In November 2016, the City of Salem formally submitted its age-friendly action plan, Salem for All Ages, to the AARP and the World Health Organization. The final report and supporting materials are available below.
Salem’s Age Friendly initiative began earlier in 2016 when the City was added to the AARP’s national network of Age Friendly communities. Salem became the first City on the North Shore to join the network and only the third in Commonwealth. Acceptance to the network meant the City committed to developing an action plan that focuses on establishing a vision for each of what the AARP and WHO call the “eight domains” of an age-friendly community: civic participation and employment, communication and information, community support and health services, outdoor space and buildings, transportation, housing, social participation, and respect and social inclusion.
Within each domain, a vision statement for the future of an Age-Friendly Salem is described, followed by a series of recommendations, and corresponding specific action steps that should be taken. Following approval of the final report a permanent community stakeholders group will be formed to monitor implementation of the plan, evaluate its effectiveness, and update it as necessary.
“In Salem we are thoughtful about how we approach the future,” Mayor Kim Driscoll observes in her letter submitting the action plan. “Great cities do not happen by accident. They take careful planning, public input, and meaningful action. I am so pleased to present the Salem for All Ages Action Plan because I believe it meets all those standards. And because I believe it will truly make Salem an even greater City for all.”
To help prepare the Salem for All Ages Action Plan, the City worked closely with experts from the Center for Social & Demographic Research on Aging at the Gerontology Institute of the University of Massachusetts Boston. Those experts worked closely with a working group made up of City officials and local volunteers, to develop the draft plan. Their efforts included multiple public listening session and meetings, three focus groups, an exhaustive document review of existing plans and reports, and a community survey completed by over 400 Salem residents over the age of 50.

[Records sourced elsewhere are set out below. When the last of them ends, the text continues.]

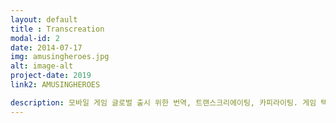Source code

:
 ```yaml
---
layout: default
title : Transcreation
modal-id: 2
date: 2014-07-17
img: amusingheroes.jpg
alt: image-alt
project-date: 2019
link2: AMUSINGHEROES

description: 모바일 게임 글로벌 출시 위한 번역, 트랜스크리에이팅, 카피라이팅. 게임 텍스트 영어, 스페인어, 중국어 번역. 보이스 오버 관리. 해외 런칭 기획. 영문 웹사이트, 소셜미디어 카피라이팅
---
```

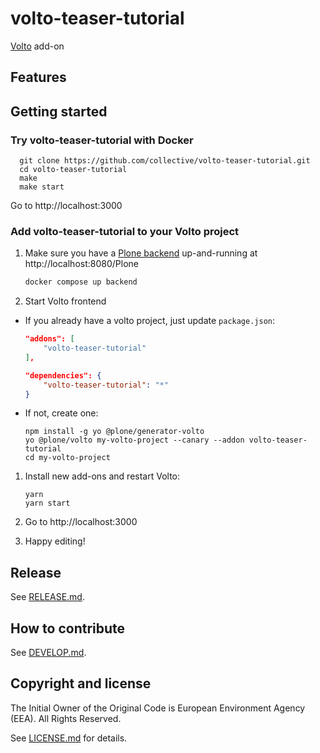 # volto-teaser-tutorial

[Volto](https://github.com/plone/volto) add-on

## Features

## Getting started

### Try volto-teaser-tutorial with Docker

      git clone https://github.com/collective/volto-teaser-tutorial.git
      cd volto-teaser-tutorial
      make
      make start

Go to http://localhost:3000

### Add volto-teaser-tutorial to your Volto project

1. Make sure you have a [Plone backend](https://plone.org/download) up-and-running at http://localhost:8080/Plone

   ```Bash
   docker compose up backend
   ```

1. Start Volto frontend

- If you already have a volto project, just update `package.json`:

  ```JSON
  "addons": [
      "volto-teaser-tutorial"
  ],

  "dependencies": {
      "volto-teaser-tutorial": "*"
  }
  ```

- If not, create one:

  ```
  npm install -g yo @plone/generator-volto
  yo @plone/volto my-volto-project --canary --addon volto-teaser-tutorial
  cd my-volto-project
  ```

1. Install new add-ons and restart Volto:

   ```
   yarn
   yarn start
   ```

1. Go to http://localhost:3000

1. Happy editing!

## Release

See [RELEASE.md](https://github.com/eea/volto-addon-template/blob/master/RELEASE.md).

## How to contribute

See [DEVELOP.md](https://github.com/collective/volto-teaser-tutorial/blob/master/DEVELOP.md).

## Copyright and license

The Initial Owner of the Original Code is European Environment Agency (EEA).
All Rights Reserved.

See [LICENSE.md](https://github.com/eea/volto-addon-template/blob/master/LICENSE.md) for details.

“The priorities represented by the Age-Friendly designation are reflective of Salem’s values as a whole,” said Salem Mayor Kim Driscoll. “The goals of a livable, safe, and vibrant city serve to lift up all our residents, no matter their age or ability. This action plan has been informed by as many perspectives as possible, so that the recommendations it puts forth for Salem can be as diverse and as forward-looking as the people who live here. I encourage all Salem residents, whether they are seniors or not, to review the draft and offer their feedback to help make it even more reflective of our community.”